-- What is being asked --
The entries below must be reproduced exactly; their pictures are not part of the copy.
(The data Opens)
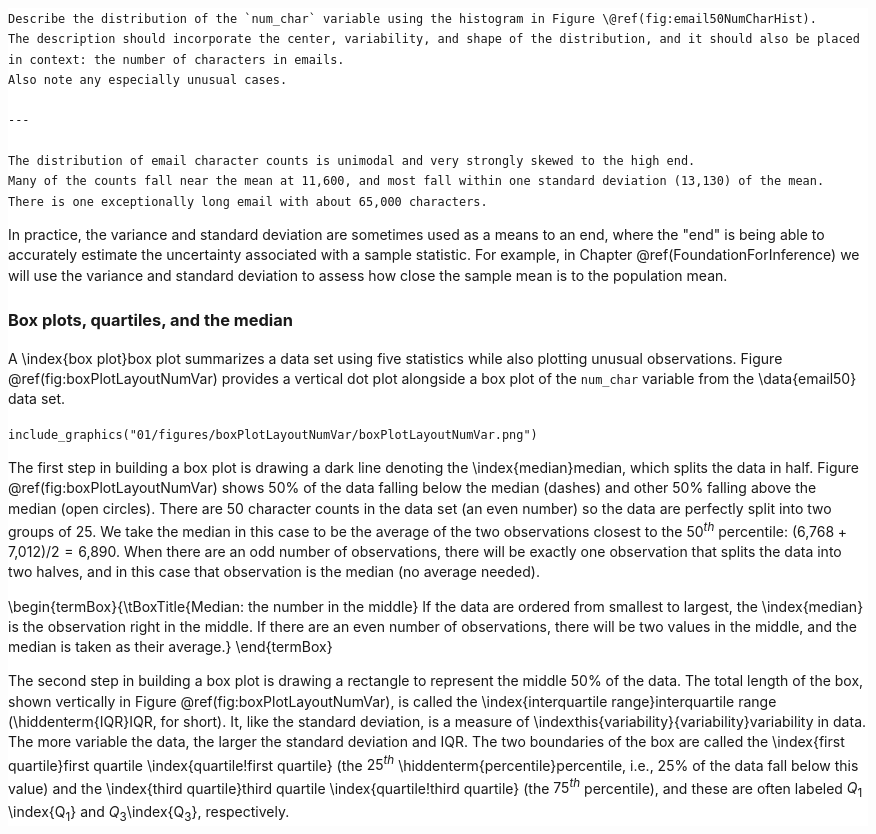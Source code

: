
```{example echo=TRUE}
Describe the distribution of the `num_char` variable using the histogram in Figure \@ref(fig:email50NumCharHist). 
The description should incorporate the center, variability, and shape of the distribution, and it should also be placed in context: the number of characters in emails. 
Also note any especially unusual cases.

---

The distribution of email character counts is unimodal and very strongly skewed to the high end. 
Many of the counts fall near the mean at 11,600, and most fall within one standard deviation (13,130) of the mean. 
There is one exceptionally long email with about 65,000 characters.
```

In practice, the variance and standard deviation are sometimes used as a means to an end, where the "end" is being able to accurately estimate the uncertainty associated with a sample statistic. 
For example, in Chapter \@ref(FoundationForInference) we will use the variance and standard deviation to assess how close the sample mean is to the population mean.

### Box plots, quartiles, and the median

A \index{box plot}box plot summarizes a data set using five statistics while also plotting unusual observations. 
Figure \@ref(fig:boxPlotLayoutNumVar) provides a vertical dot plot alongside a box plot of the `num_char` variable from the \data{email50} data set.


```{r boxPlotLayoutNumVar, out.width="87%", fig.cap='A vertical dot plot next to a labeled box plot for the number of characters in 50 emails. The median (6,890), splits the data into the bottom 50% and the top 50%, marked in the dot plot by horizontal dashes and open circles, respectively.'}
include_graphics("01/figures/boxPlotLayoutNumVar/boxPlotLayoutNumVar.png")
```

The first step in building a box plot is drawing a dark line denoting the \index{median}median, which splits the data in half. Figure \@ref(fig:boxPlotLayoutNumVar) shows 50% of the data falling below the median (dashes) and other 50% falling above the median (open circles). 
There are 50 character counts in the data set (an even number) so the data are perfectly split into two groups of 25. 
We take the median in this case to be the average of the two observations closest to the $50^{th}$ percentile: $(\text{6,768} + \text{7,012}) / 2 = \text{6,890}$. 
When there are an odd number of observations, there will be exactly one observation that splits the data into two halves, and in this case that observation is the median (no average needed).

\begin{termBox}{\tBoxTitle{Median: the number in the middle}
If the data are ordered from smallest to largest, the \index{median} is the observation right in the middle. If there are an even number of observations, there will be two values in the middle, and the median is taken as their average.}
\end{termBox}

The second step in building a box plot is drawing a rectangle to represent the middle 50% of the data. 
The total length of the box, shown vertically in Figure \@ref(fig:boxPlotLayoutNumVar), is called the \index{interquartile range}interquartile range (\hiddenterm{IQR}IQR, for short). 
It, like the standard deviation, is a measure of \indexthis{variability}{variability}variability in data. 
The more variable the data, the larger the standard deviation and IQR. The two boundaries of the box are called the \index{first quartile}first quartile \index{quartile!first quartile} (the $25^{th}$ \hiddenterm{percentile}percentile, i.e., 25% of the data fall below this value) and the \index{third quartile}third quartile \index{quartile!third quartile} (the $75^{th}$ percentile), and these are often labeled $Q_1$ \index{Q$_1$} and $Q_3$\index{Q$_3$}, respectively.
(The data Closes)
-- Response below --
Source code

:
```{example echo=TRUE}
Describe the distribution of the `num_char` variable using the histogram in Figure \@ref(fig:email50NumCharHist). 
The description should incorporate the center, variability, and shape of the distribution, and it should also be placed in context: the number of characters in emails. 
Also note any especially unusual cases.

---

The distribution of email character counts is unimodal and very strongly skewed to the high end. 
Many of the counts fall near the mean at 11,600, and most fall within one standard deviation (13,130) of the mean. 
There is one exceptionally long email with about 65,000 characters.
```

In practice, the variance and standard deviation are sometimes used as a means to an end, where the "end" is being able to accurately estimate the uncertainty associated with a sample statistic. 
For example, in Chapter \@ref(FoundationForInference) we will use the variance and standard deviation to assess how close the sample mean is to the population mean.

### Box plots, quartiles, and the median

A \index{box plot}box plot summarizes a data set using five statistics while also plotting unusual observations. 
Figure \@ref(fig:boxPlotLayoutNumVar) provides a vertical dot plot alongside a box plot of the `num_char` variable from the \data{email50} data set.


```{r boxPlotLayoutNumVar, out.width="87%", fig.cap='A vertical dot plot next to a labeled box plot for the number of characters in 50 emails. The median (6,890), splits the data into the bottom 50% and the top 50%, marked in the dot plot by horizontal dashes and open circles, respectively.'}
include_graphics("01/figures/boxPlotLayoutNumVar/boxPlotLayoutNumVar.png")
```

The first step in building a box plot is drawing a dark line denoting the \index{median}median, which splits the data in half. Figure \@ref(fig:boxPlotLayoutNumVar) shows 50% of the data falling below the median (dashes) and other 50% falling above the median (open circles). 
There are 50 character counts in the data set (an even number) so the data are perfectly split into two groups of 25. 
We take the median in this case to be the average of the two observations closest to the $50^{th}$ percentile: $(\text{6,768} + \text{7,012}) / 2 = \text{6,890}$. 
When there are an odd number of observations, there will be exactly one observation that splits the data into two halves, and in this case that observation is the median (no average needed).

\begin{termBox}{\tBoxTitle{Median: the number in the middle}
If the data are ordered from smallest to largest, the \index{median} is the observation right in the middle. If there are an even number of observations, there will be two values in the middle, and the median is taken as their average.}
\end{termBox}

The second step in building a box plot is drawing a rectangle to represent the middle 50% of the data. 
The total length of the box, shown vertically in Figure \@ref(fig:boxPlotLayoutNumVar), is called the \index{interquartile range}interquartile range (\hiddenterm{IQR}IQR, for short). 
It, like the standard deviation, is a measure of \indexthis{variability}{variability}variability in data. 
The more variable the data, the larger the standard deviation and IQR. The two boundaries of the box are called the \index{first quartile}first quartile \index{quartile!first quartile} (the $25^{th}$ \hiddenterm{percentile}percentile, i.e., 25% of the data fall below this value) and the \index{third quartile}third quartile \index{quartile!third quartile} (the $75^{th}$ percentile), and these are often labeled $Q_1$ \index{Q$_1$} and $Q_3$\index{Q$_3$}, respectively.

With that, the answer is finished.